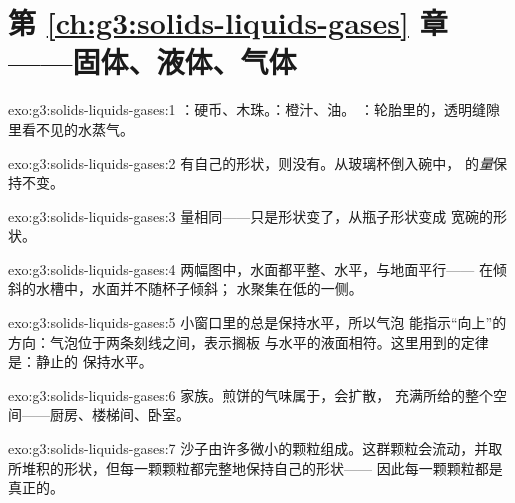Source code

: \section*{第 \ref{ch:g3:solids-liquids-gases} 章——固体、液体、气体}

\begin{solution}{exo:g3:solids-liquids-gases:1}
：硬币、木珠。：橙汁、油。
：轮胎里的，透明缝隙里看不见的水蒸气。
\end{solution}

\begin{solution}{exo:g3:solids-liquids-gases:2}
有自己的形状，则没有。从玻璃杯倒入碗中，
的\emph{量}保持不变。
\end{solution}

\begin{solution}{exo:g3:solids-liquids-gases:3}
量相同——只是形状变了，从瓶子形状变成
宽碗的形状。
\end{solution}

\begin{solution}{exo:g3:solids-liquids-gases:4}
两幅图中，水面都平整、水平，与地面平行——
在倾斜的水槽中，水面并不随杯子倾斜；
水聚集在低的一侧。
\end{solution}

\begin{solution}{exo:g3:solids-liquids-gases:5}
小窗口里的总是保持水平，所以气泡
能指示“向上”的方向：气泡位于两条刻线之间，表示搁板
与水平的液面相符。这里用到的定律是：静止的
保持水平。
\end{solution}

\begin{solution}{exo:g3:solids-liquids-gases:6}
家族。煎饼的气味属于，会扩散，
充满所给的整个空间——厨房、楼梯间、卧室。
\end{solution}

\begin{solution}{exo:g3:solids-liquids-gases:7}
沙子由许多微小的颗粒组成。这群颗粒会流动，并取
所堆积的形状，但每一颗颗粒都完整地保持自己的形状——
因此每一颗颗粒都是真正的。
\end{solution}

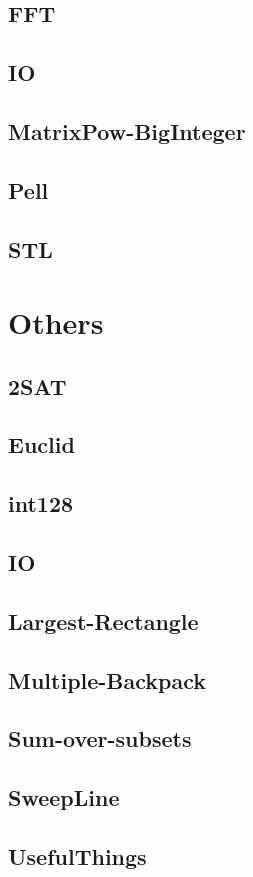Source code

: \documentclass{article}
\begin{document}
\subsection{FFT}

\subsection{IO}

\subsection{MatrixPow-BigInteger}

\subsection{Pell}

\subsection{STL}

\section{Others}
\subsection{2SAT}

\subsection{Euclid}

\subsection{int128}

\subsection{IO}

\subsection{Largest-Rectangle}

\subsection{Multiple-Backpack}

\subsection{Sum-over-subsets}

\subsection{SweepLine}

\subsection{UsefulThings}

\end{document}
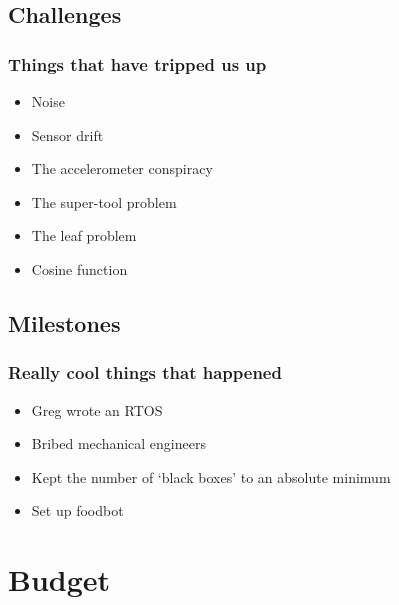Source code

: \documentclass{beamer}
\begin{document}
\subsection{Challenges}
\frame
{
    \frametitle{Things that have tripped us up}
    \begin{itemize}
        \item Noise
        \item Sensor drift
        \item The accelerometer conspiracy
        \item The super-tool problem
        \item The leaf problem
        \item Cosine function
    \end{itemize}
}
\subsection{Milestones}
\frame
{
    \frametitle{Really cool things that happened}
    \begin{itemize}
        \item Greg wrote an RTOS
        \item Bribed mechanical engineers
        \item Kept the number of `black boxes' to an absolute minimum
        \item Set up foodbot
    \end{itemize}
}

\section{Budget}
\end{document}
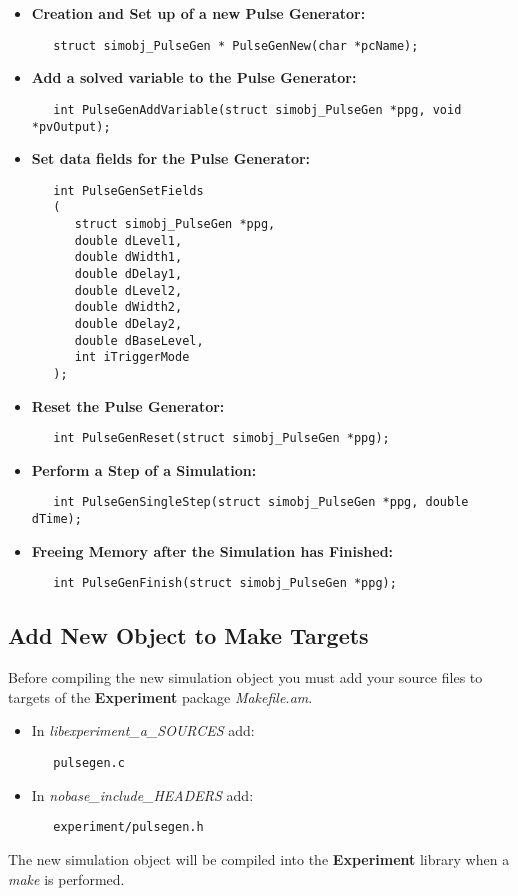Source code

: \documentclass[12pt]{article}
\begin{document}
\begin{itemize}
\item {\bf Creation and Set up of a new Pulse Generator:}
\begin{verbatim}
   struct simobj_PulseGen * PulseGenNew(char *pcName);
\end{verbatim}

\item {\bf Add a solved variable to the Pulse Generator:}
\begin{verbatim}
   int PulseGenAddVariable(struct simobj_PulseGen *ppg, void *pvOutput);
\end{verbatim}

\item{\bf Set data fields for the Pulse Generator:}
\begin{verbatim}
   int PulseGenSetFields
   (
      struct simobj_PulseGen *ppg,
      double dLevel1,
      double dWidth1,
      double dDelay1,
      double dLevel2,
      double dWidth2,
      double dDelay2,
      double dBaseLevel,
      int iTriggerMode
   );
\end{verbatim}

\item {\bf Reset the Pulse Generator:}
\begin{verbatim}
   int PulseGenReset(struct simobj_PulseGen *ppg);
\end{verbatim}

\item {\bf Perform a Step of a Simulation:}
\begin{verbatim}
   int PulseGenSingleStep(struct simobj_PulseGen *ppg, double dTime);
\end{verbatim}

\item {\bf Freeing Memory after the Simulation has Finished:}
\begin{verbatim}
   int PulseGenFinish(struct simobj_PulseGen *ppg);
\end{verbatim}

\end{itemize}

\subsection*{Add New Object to Make Targets}

Before compiling the new simulation object you must add your source files to targets of the {\bf Experiment} package {\it Makefile.am}.

\begin{itemize}
   \item In {\it libexperiment\_a\_SOURCES} add:
\begin{verbatim}
   pulsegen.c
\end{verbatim}
   \item In {\it nobase\_include\_HEADERS} add:
\begin{verbatim}
   experiment/pulsegen.h 
\end{verbatim}
\end{itemize}
The new simulation object will be compiled into the {\bf Experiment} library when a {\it make} is performed.
\end{document}
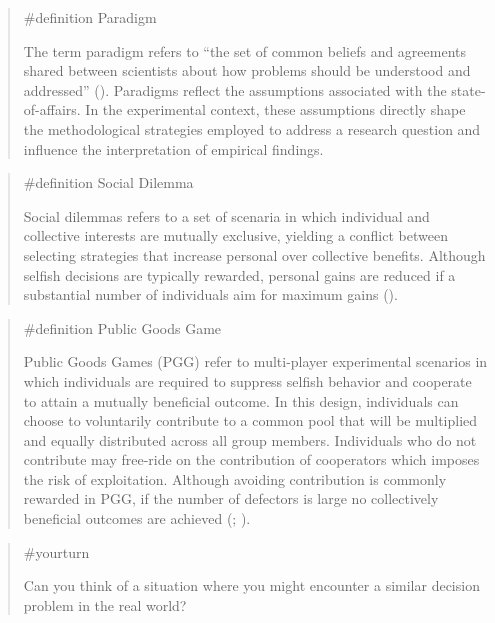 \documentclass[
  letterpaper,
]{book}
\begin{document}
\begin{quote}
\label{def-paradigm}{\#definition} Paradigm

The term paradigm refers to ``the set of common beliefs and agreements
shared between scientists about how problems should be understood and
addressed'' (). Paradigms
reflect the assumptions associated with the state-of-affairs. In the
experimental context, these assumptions directly shape the
methodological strategies employed to address a research question and
influence the interpretation of empirical findings.
\end{quote}

\begin{quote}
\label{def-socialdilemma}{\#definition} Social Dilemma

Social dilemmas refers to a set of scenaria in which individual and
collective interests are mutually exclusive, yielding a conflict between
selecting strategies that increase personal over collective benefits.
Although selfish decisions are typically rewarded, personal gains are
reduced if a substantial number of individuals aim for maximum gains
().
\end{quote}

\begin{quote}
\label{def-pgg}{\#definition} Public Goods Game

Public Goods Games (PGG) refer to multi-player experimental scenarios in
which individuals are required to suppress selfish behavior and
cooperate to attain a mutually beneficial outcome. In this design,
individuals can choose to voluntarily contribute to a common pool that
will be multiplied and equally distributed across all group members.
Individuals who do not contribute may free-ride on the contribution of
cooperators which imposes the risk of exploitation. Although avoiding
contribution is commonly rewarded in PGG, if the number of defectors is
large no collectively beneficial outcomes are achieved
(; ).
\end{quote}

\begin{quote}
{\#yourturn}

Can you think of a situation where you might encounter a similar
decision problem in the real world?
\end{quote}
\end{document}
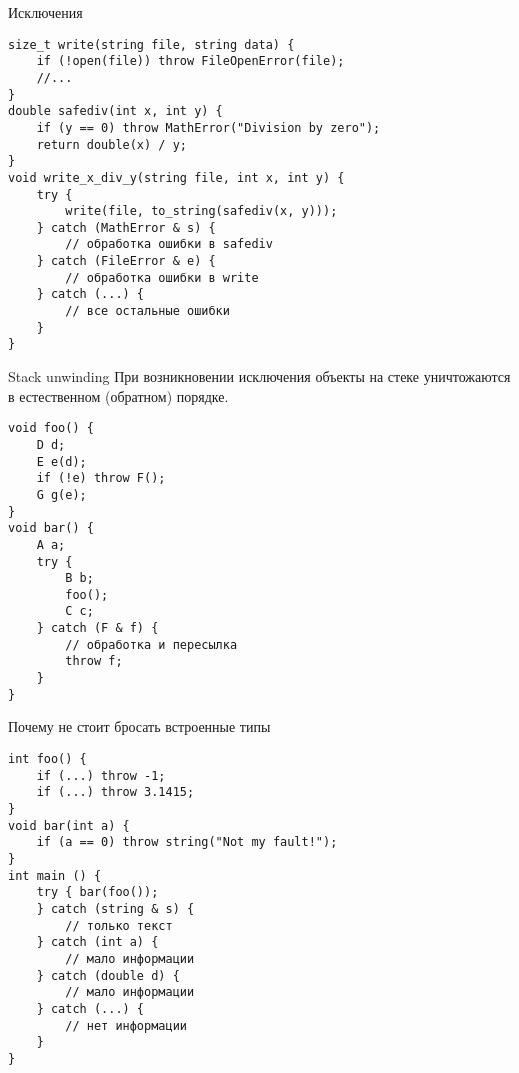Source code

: \documentclass[aspectration=1610,t]{beamer}
\begin{document}
\begin{frame}[fragile]{Исключения}






\begin{lstlisting}
size_t write(string file, string data) {
    if (!open(file)) throw FileOpenError(file);
    //...
}
double safediv(int x, int y) {
    if (y == 0) throw MathError("Division by zero");
    return double(x) / y;
}
void write_x_div_y(string file, int x, int y) {
    try { 
        write(file, to_string(safediv(x, y)));
    } catch (MathError & s) { 
        // обработка ошибки в safediv
    } catch (FileError & e) { 
        // обработка ошибки в write
    } catch (...) { 
        // все остальные ошибки
    }
}
\end{lstlisting}
\end{frame}

\begin{frame}[fragile]{Stack unwinding}
При возникновении исключения объекты на стеке
уничтожаются\\ в естественном (обратном) порядке.
\begin{lstlisting}
void foo() {
    D d;
    E e(d);
    if (!e) throw F();
    G g(e);
}
void bar() {
    A a;
    try {
        B b;
        foo();
        C c;
    } catch (F & f) {
        // обработка и пересылка
        throw f;
    }
}
\end{lstlisting}
\end{frame}

\begin{frame}[fragile]{Почему не стоит бросать встроенные типы}
\begin{lstlisting}
int foo() {
    if (...) throw -1;
    if (...) throw 3.1415;
}
void bar(int a) {
    if (a == 0) throw string("Not my fault!");
}
int main () {
    try { bar(foo());
    } catch (string & s) {
        // только текст
    } catch (int a) { 
        // мало информации
    } catch (double d) { 
        // мало информации
    } catch (...) { 
        // нет информации 
    }
}
\end{lstlisting}
\end{frame}
\end{document}
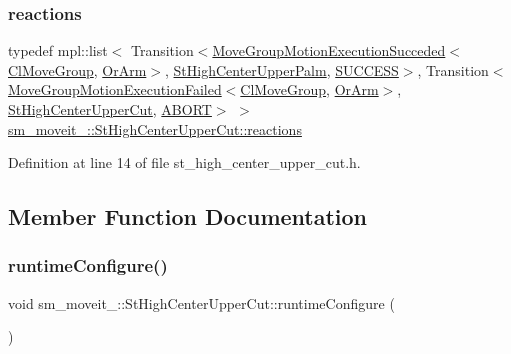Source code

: \subsubsection{\texorpdfstring{reactions}{reactions}}
{\footnotesize\ttfamily typedef mpl\+::list$<$ Transition$<$\hyperlink{structmove__group__interface__client_1_1MoveGroupMotionExecutionSucceded}{Move\+Group\+Motion\+Execution\+Succeded}$<$\hyperlink{classmove__group__interface__client_1_1ClMoveGroup}{Cl\+Move\+Group}, \hyperlink{classsm__moveit__3_1_1OrArm}{Or\+Arm}$>$, \hyperlink{structsm__moveit__3_1_1StHighCenterUpperPalm}{St\+High\+Center\+Upper\+Palm}, \hyperlink{classSUCCESS}{S\+U\+C\+C\+E\+SS}$>$, Transition$<$\hyperlink{structmove__group__interface__client_1_1MoveGroupMotionExecutionFailed}{Move\+Group\+Motion\+Execution\+Failed}$<$\hyperlink{classmove__group__interface__client_1_1ClMoveGroup}{Cl\+Move\+Group}, \hyperlink{classsm__moveit__3_1_1OrArm}{Or\+Arm}$>$, \hyperlink{structsm__moveit__3_1_1StHighCenterUpperCut}{St\+High\+Center\+Upper\+Cut}, \hyperlink{classABORT}{A\+B\+O\+RT}$>$ $>$ \hyperlink{structsm__moveit__3_1_1StHighCenterUpperCut_a91b32fdc7c44562edaaf5ff024e95505}{sm\+\_\+moveit\+\_\+::\+St\+High\+Center\+Upper\+Cut\+::reactions}}



Definition at line 14 of file st\+\_\+high\+\_\+center\+\_\+upper\+\_\+cut.\+h.



\subsection{Member Function Documentation}
\mbox{\label{structsm__moveit__3_1_1StHighCenterUpperCut_abf028817092539f6ba633e750d322bf0}} 
\subsubsection{\texorpdfstring{runtime\+Configure()}{runtimeConfigure()}}
{\footnotesize\ttfamily void sm\+\_\+moveit\+\_\+::\+St\+High\+Center\+Upper\+Cut\+::runtime\+Configure (\begin{DoxyParamCaption}{ }\end{DoxyParamCaption})\hspace{0.3cm}{\ttfamily [inline]}}




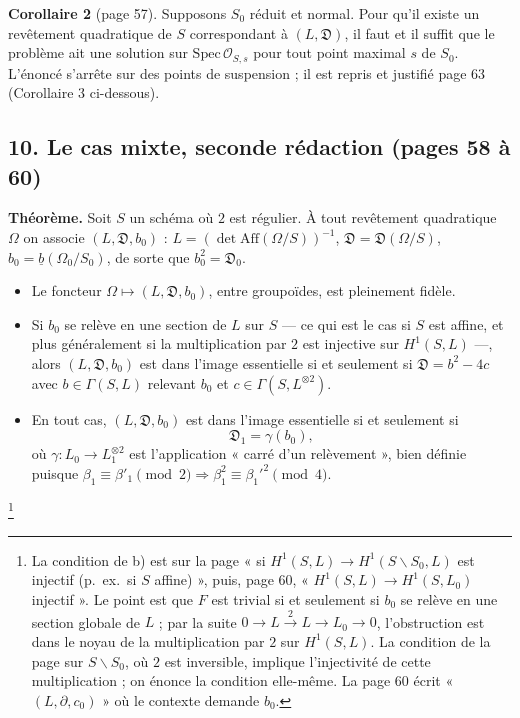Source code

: \documentclass[11pt,a4paper]{article}
\begin{document}
\textbf{Corollaire 2} (page 57). Supposons $S_0$ réduit et normal. Pour qu'il existe un
revêtement quadratique de $S$ correspondant à $(L, \mathfrak{D})$, il faut et il suffit
que le problème ait une solution sur $\mathrm{Spec}\,\mathcal{O}_{S, s}$ pour tout point
maximal $s$ de $S_0$. L'énoncé s'arrête sur des points de suspension ; il est repris
et justifié page 63 (Corollaire 3 ci-dessous).

\subsection*{10. Le cas mixte, seconde rédaction (pages 58 à 60)}

\textbf{Théorème.} Soit $S$ un schéma où $2$ est régulier. À tout revêtement
quadratique $\Omega$ on associe $(L, \mathfrak{D}, b_0)$ : $L = (\det
\mathrm{Aff}(\Omega/S))^{-1}$, $\mathfrak{D} = \mathfrak{D}(\Omega/S)$, $b_0 =
\underline{b}(\Omega_0/S_0)$, de sorte que $b_0^2 = \mathfrak{D}_0$.
\begin{itemize}
  \item[a)] Le foncteur $\Omega \mapsto (L, \mathfrak{D}, b_0)$, entre groupoïdes, est
    pleinement fidèle.
  \item[b)] Si $b_0$ se relève en une section de $L$ sur $S$ — ce qui est le cas si $S$
    est affine, et plus généralement si la multiplication par $2$ est injective sur
    $H^1(S, L)$ —, alors $(L, \mathfrak{D}, b_0)$ est dans l'image essentielle si et
    seulement si $\mathfrak{D} = b^2 - 4c$ avec $b \in \Gamma(S, L)$ relevant $b_0$ et $c
    \in \Gamma(S, L^{\otimes 2})$.
  \item[c)] En tout cas, $(L, \mathfrak{D}, b_0)$ est dans l'image essentielle si et
    seulement si
    \[
      \mathfrak{D}_1 = \gamma(b_0),
    \]
    où $\gamma : L_0 \to L_1^{\otimes 2}$ est l'application « carré d'un relèvement »,
    bien définie puisque $\beta_1 \equiv \beta'_1 \pmod 2 \Rightarrow \beta_1^2 \equiv
    \beta_1'^2 \pmod 4$.
\end{itemize}
\footnote{La condition de b) est sur la page « si $H^1(S, L) \to H^1(S \smallsetminus
S_0, L)$ est injectif (p.\ ex.\ si $S$ affine) », puis, page 60, « $H^1(S, L) \to
H^1(S, L_0)$ injectif ». Le point est que $F$ est trivial si et seulement si $b_0$ se
relève en une section globale de $L$ ; par la suite $0 \to L \xrightarrow{2} L \to L_0
\to 0$, l'obstruction est dans le noyau de la multiplication par $2$ sur $H^1(S, L)$.
La condition de la page sur $S \smallsetminus S_0$, où $2$ est inversible, implique
l'injectivité de cette multiplication ; on énonce la condition elle-même. La page 60
écrit « $(L, \partial, c_0)$ » où le contexte demande $b_0$.}
\end{document}
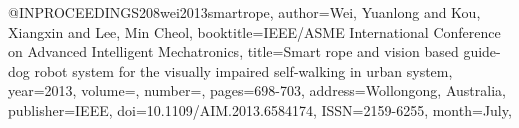 @INPROCEEDINGS{208wei2013smartrope,
author={Wei, Yuanlong and Kou, Xiangxin and Lee, Min Cheol},
booktitle={IEEE/ASME International Conference on Advanced Intelligent Mechatronics}, 
title={Smart rope and vision based guide-dog robot system for the visually impaired self-walking in urban system}, 
year={2013},
volume={},
number={},
pages={698-703},
address={Wollongong, Australia},
publisher={IEEE},
doi={10.1109/AIM.2013.6584174},
ISSN={2159-6255},
month={July},}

====

**Instructions to follow:** Gather up the lines containing the word "texorpdfstring" from these records and copy them.

**Solution to the problem:**
: \subsubsection{\texorpdfstring{reactions}{reactions}}
\subsubsection{\texorpdfstring{runtime\+Configure()}{runtimeConfigure()}}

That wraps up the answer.